= Beginning of Section =

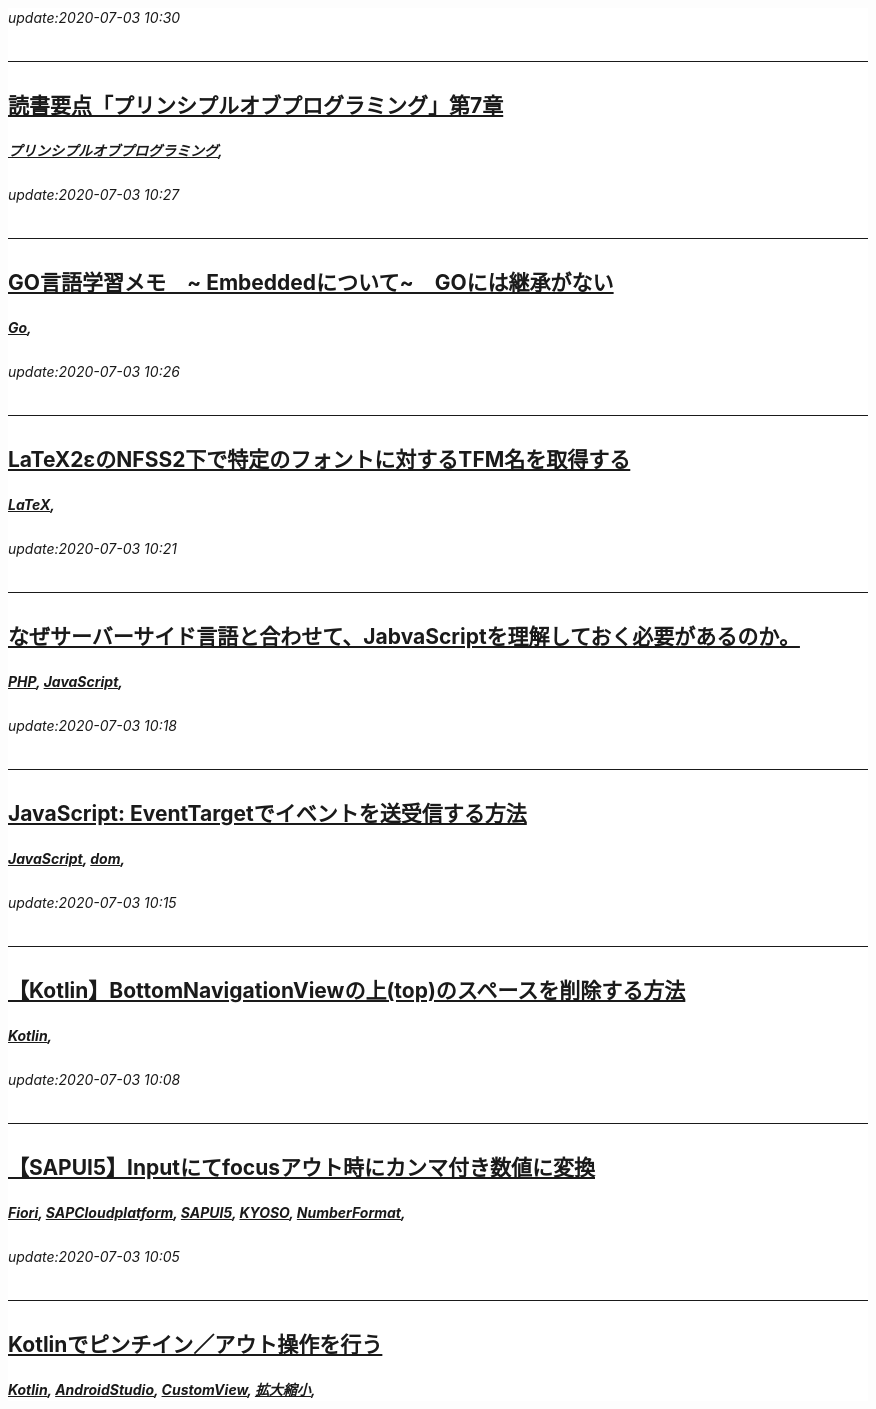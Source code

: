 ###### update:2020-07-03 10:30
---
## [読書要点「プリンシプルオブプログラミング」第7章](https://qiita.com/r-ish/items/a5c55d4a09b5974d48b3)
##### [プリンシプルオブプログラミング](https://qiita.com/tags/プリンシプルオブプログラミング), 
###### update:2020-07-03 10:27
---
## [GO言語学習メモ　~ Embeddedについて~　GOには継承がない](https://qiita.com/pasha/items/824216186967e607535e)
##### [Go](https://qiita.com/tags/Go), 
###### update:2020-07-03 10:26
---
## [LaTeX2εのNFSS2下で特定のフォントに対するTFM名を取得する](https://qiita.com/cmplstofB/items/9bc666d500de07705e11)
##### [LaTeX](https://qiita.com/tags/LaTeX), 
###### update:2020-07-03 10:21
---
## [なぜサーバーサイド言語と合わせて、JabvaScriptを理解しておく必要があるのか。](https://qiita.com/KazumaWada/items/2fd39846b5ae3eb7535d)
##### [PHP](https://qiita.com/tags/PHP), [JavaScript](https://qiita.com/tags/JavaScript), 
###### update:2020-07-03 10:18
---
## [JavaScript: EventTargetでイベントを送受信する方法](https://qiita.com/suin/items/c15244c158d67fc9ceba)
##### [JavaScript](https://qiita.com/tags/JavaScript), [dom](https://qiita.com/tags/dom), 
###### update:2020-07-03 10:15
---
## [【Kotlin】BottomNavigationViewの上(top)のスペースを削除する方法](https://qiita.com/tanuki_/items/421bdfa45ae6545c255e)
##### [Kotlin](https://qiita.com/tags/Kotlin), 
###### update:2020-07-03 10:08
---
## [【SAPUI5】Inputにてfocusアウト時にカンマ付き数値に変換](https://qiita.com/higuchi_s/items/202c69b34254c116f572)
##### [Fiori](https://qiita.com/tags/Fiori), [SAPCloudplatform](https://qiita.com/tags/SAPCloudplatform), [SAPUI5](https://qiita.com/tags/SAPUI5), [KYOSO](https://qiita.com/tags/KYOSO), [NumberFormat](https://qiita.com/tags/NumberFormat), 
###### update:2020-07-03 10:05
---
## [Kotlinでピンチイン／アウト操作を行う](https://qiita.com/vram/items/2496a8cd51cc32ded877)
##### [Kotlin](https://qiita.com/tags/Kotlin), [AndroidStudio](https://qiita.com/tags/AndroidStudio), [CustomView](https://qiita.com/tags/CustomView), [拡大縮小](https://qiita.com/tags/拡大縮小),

= End of Section =

• REQUIRED ACTION: Without including any pictures, reproduce the listing exactly.

• YOUR RESPONSE:
Source code

: ###### update:2020-07-03 10:30
---
## [読書要点「プリンシプルオブプログラミング」第7章](https://qiita.com/r-ish/items/a5c55d4a09b5974d48b3)
##### [プリンシプルオブプログラミング](https://qiita.com/tags/プリンシプルオブプログラミング), 
###### update:2020-07-03 10:27
---
## [GO言語学習メモ　~ Embeddedについて~　GOには継承がない](https://qiita.com/pasha/items/824216186967e607535e)
##### [Go](https://qiita.com/tags/Go), 
###### update:2020-07-03 10:26
---
## [LaTeX2εのNFSS2下で特定のフォントに対するTFM名を取得する](https://qiita.com/cmplstofB/items/9bc666d500de07705e11)
##### [LaTeX](https://qiita.com/tags/LaTeX), 
###### update:2020-07-03 10:21
---
## [なぜサーバーサイド言語と合わせて、JabvaScriptを理解しておく必要があるのか。](https://qiita.com/KazumaWada/items/2fd39846b5ae3eb7535d)
##### [PHP](https://qiita.com/tags/PHP), [JavaScript](https://qiita.com/tags/JavaScript), 
###### update:2020-07-03 10:18
---
## [JavaScript: EventTargetでイベントを送受信する方法](https://qiita.com/suin/items/c15244c158d67fc9ceba)
##### [JavaScript](https://qiita.com/tags/JavaScript), [dom](https://qiita.com/tags/dom), 
###### update:2020-07-03 10:15
---
## [【Kotlin】BottomNavigationViewの上(top)のスペースを削除する方法](https://qiita.com/tanuki_/items/421bdfa45ae6545c255e)
##### [Kotlin](https://qiita.com/tags/Kotlin), 
###### update:2020-07-03 10:08
---
## [【SAPUI5】Inputにてfocusアウト時にカンマ付き数値に変換](https://qiita.com/higuchi_s/items/202c69b34254c116f572)
##### [Fiori](https://qiita.com/tags/Fiori), [SAPCloudplatform](https://qiita.com/tags/SAPCloudplatform), [SAPUI5](https://qiita.com/tags/SAPUI5), [KYOSO](https://qiita.com/tags/KYOSO), [NumberFormat](https://qiita.com/tags/NumberFormat), 
###### update:2020-07-03 10:05
---
## [Kotlinでピンチイン／アウト操作を行う](https://qiita.com/vram/items/2496a8cd51cc32ded877)
##### [Kotlin](https://qiita.com/tags/Kotlin), [AndroidStudio](https://qiita.com/tags/AndroidStudio), [CustomView](https://qiita.com/tags/CustomView), [拡大縮小](https://qiita.com/tags/拡大縮小),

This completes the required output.